Dataset entries
[Start of section]

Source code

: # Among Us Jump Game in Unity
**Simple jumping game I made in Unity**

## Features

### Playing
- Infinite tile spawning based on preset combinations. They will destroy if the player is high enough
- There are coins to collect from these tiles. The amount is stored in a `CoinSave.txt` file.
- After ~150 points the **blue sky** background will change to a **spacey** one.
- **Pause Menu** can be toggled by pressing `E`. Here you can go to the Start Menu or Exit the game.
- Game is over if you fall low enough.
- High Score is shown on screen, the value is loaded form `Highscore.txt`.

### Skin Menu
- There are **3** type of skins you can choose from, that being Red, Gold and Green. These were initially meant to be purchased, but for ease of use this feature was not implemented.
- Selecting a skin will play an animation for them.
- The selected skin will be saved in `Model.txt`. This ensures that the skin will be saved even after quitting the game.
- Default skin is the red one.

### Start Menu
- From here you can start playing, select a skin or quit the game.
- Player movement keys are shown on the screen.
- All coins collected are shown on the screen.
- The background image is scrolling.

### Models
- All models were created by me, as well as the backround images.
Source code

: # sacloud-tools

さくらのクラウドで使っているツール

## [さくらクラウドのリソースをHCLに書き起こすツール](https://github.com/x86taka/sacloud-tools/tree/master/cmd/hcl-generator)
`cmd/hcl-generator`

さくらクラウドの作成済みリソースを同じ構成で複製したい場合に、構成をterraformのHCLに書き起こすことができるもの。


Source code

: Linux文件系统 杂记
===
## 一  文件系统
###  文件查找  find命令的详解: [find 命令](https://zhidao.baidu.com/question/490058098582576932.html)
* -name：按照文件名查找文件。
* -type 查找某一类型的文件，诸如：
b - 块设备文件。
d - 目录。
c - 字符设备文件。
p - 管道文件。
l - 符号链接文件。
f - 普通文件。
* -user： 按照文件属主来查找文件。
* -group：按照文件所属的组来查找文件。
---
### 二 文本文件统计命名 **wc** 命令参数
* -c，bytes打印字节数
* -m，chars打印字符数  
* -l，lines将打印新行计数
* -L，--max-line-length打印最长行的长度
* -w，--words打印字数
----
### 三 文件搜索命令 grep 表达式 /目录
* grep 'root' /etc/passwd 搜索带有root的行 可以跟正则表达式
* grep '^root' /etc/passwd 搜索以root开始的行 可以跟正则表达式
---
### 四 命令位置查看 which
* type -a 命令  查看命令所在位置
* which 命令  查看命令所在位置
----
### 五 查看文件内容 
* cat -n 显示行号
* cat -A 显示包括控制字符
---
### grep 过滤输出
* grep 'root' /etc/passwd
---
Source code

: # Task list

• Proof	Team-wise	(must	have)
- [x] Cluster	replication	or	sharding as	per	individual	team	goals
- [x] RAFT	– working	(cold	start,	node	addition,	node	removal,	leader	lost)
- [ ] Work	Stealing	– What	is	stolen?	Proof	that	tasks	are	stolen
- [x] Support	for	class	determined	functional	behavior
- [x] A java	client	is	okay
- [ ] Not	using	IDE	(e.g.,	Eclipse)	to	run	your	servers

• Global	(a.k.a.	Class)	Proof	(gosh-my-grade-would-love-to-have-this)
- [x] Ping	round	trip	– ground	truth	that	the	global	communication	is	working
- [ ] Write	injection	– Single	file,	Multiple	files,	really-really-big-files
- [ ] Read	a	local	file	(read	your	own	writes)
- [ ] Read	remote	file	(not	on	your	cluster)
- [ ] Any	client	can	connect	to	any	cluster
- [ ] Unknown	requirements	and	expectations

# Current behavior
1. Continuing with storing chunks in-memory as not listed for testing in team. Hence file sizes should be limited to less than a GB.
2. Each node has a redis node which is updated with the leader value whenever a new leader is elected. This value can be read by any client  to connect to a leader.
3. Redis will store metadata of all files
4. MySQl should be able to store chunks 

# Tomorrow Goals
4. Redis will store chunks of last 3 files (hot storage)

[End of section]

#### Brief:
A word-for-word restatement of all the records is required.

#### Solution to the exercise:
Source code

: # Among Us Jump Game in Unity
**Simple jumping game I made in Unity**

## Features

### Playing
- Infinite tile spawning based on preset combinations. They will destroy if the player is high enough
- There are coins to collect from these tiles. The amount is stored in a `CoinSave.txt` file.
- After ~150 points the **blue sky** background will change to a **spacey** one.
- **Pause Menu** can be toggled by pressing `E`. Here you can go to the Start Menu or Exit the game.
- Game is over if you fall low enough.
- High Score is shown on screen, the value is loaded form `Highscore.txt`.

### Skin Menu
- There are **3** type of skins you can choose from, that being Red, Gold and Green. These were initially meant to be purchased, but for ease of use this feature was not implemented.
- Selecting a skin will play an animation for them.
- The selected skin will be saved in `Model.txt`. This ensures that the skin will be saved even after quitting the game.
- Default skin is the red one.

### Start Menu
- From here you can start playing, select a skin or quit the game.
- Player movement keys are shown on the screen.
- All coins collected are shown on the screen.
- The background image is scrolling.

### Models
- All models were created by me, as well as the backround images.
Source code

: # sacloud-tools

さくらのクラウドで使っているツール

## [さくらクラウドのリソースをHCLに書き起こすツール](https://github.com/x86taka/sacloud-tools/tree/master/cmd/hcl-generator)
`cmd/hcl-generator`

さくらクラウドの作成済みリソースを同じ構成で複製したい場合に、構成をterraformのHCLに書き起こすことができるもの。


Source code

: Linux文件系统 杂记
===
## 一  文件系统
###  文件查找  find命令的详解: [find 命令](https://zhidao.baidu.com/question/490058098582576932.html)
* -name：按照文件名查找文件。
* -type 查找某一类型的文件，诸如：
b - 块设备文件。
d - 目录。
c - 字符设备文件。
p - 管道文件。
l - 符号链接文件。
f - 普通文件。
* -user： 按照文件属主来查找文件。
* -group：按照文件所属的组来查找文件。
---
### 二 文本文件统计命名 **wc** 命令参数
* -c，bytes打印字节数
* -m，chars打印字符数  
* -l，lines将打印新行计数
* -L，--max-line-length打印最长行的长度
* -w，--words打印字数
----
### 三 文件搜索命令 grep 表达式 /目录
* grep 'root' /etc/passwd 搜索带有root的行 可以跟正则表达式
* grep '^root' /etc/passwd 搜索以root开始的行 可以跟正则表达式
---
### 四 命令位置查看 which
* type -a 命令  查看命令所在位置
* which 命令  查看命令所在位置
----
### 五 查看文件内容 
* cat -n 显示行号
* cat -A 显示包括控制字符
---
### grep 过滤输出
* grep 'root' /etc/passwd
---
Source code

: # Task list

• Proof	Team-wise	(must	have)
- [x] Cluster	replication	or	sharding as	per	individual	team	goals
- [x] RAFT	– working	(cold	start,	node	addition,	node	removal,	leader	lost)
- [ ] Work	Stealing	– What	is	stolen?	Proof	that	tasks	are	stolen
- [x] Support	for	class	determined	functional	behavior
- [x] A java	client	is	okay
- [ ] Not	using	IDE	(e.g.,	Eclipse)	to	run	your	servers

• Global	(a.k.a.	Class)	Proof	(gosh-my-grade-would-love-to-have-this)
- [x] Ping	round	trip	– ground	truth	that	the	global	communication	is	working
- [ ] Write	injection	– Single	file,	Multiple	files,	really-really-big-files
- [ ] Read	a	local	file	(read	your	own	writes)
- [ ] Read	remote	file	(not	on	your	cluster)
- [ ] Any	client	can	connect	to	any	cluster
- [ ] Unknown	requirements	and	expectations

# Current behavior
1. Continuing with storing chunks in-memory as not listed for testing in team. Hence file sizes should be limited to less than a GB.
2. Each node has a redis node which is updated with the leader value whenever a new leader is elected. This value can be read by any client  to connect to a leader.
3. Redis will store metadata of all files
4. MySQl should be able to store chunks 

# Tomorrow Goals
4. Redis will store chunks of last 3 files (hot storage)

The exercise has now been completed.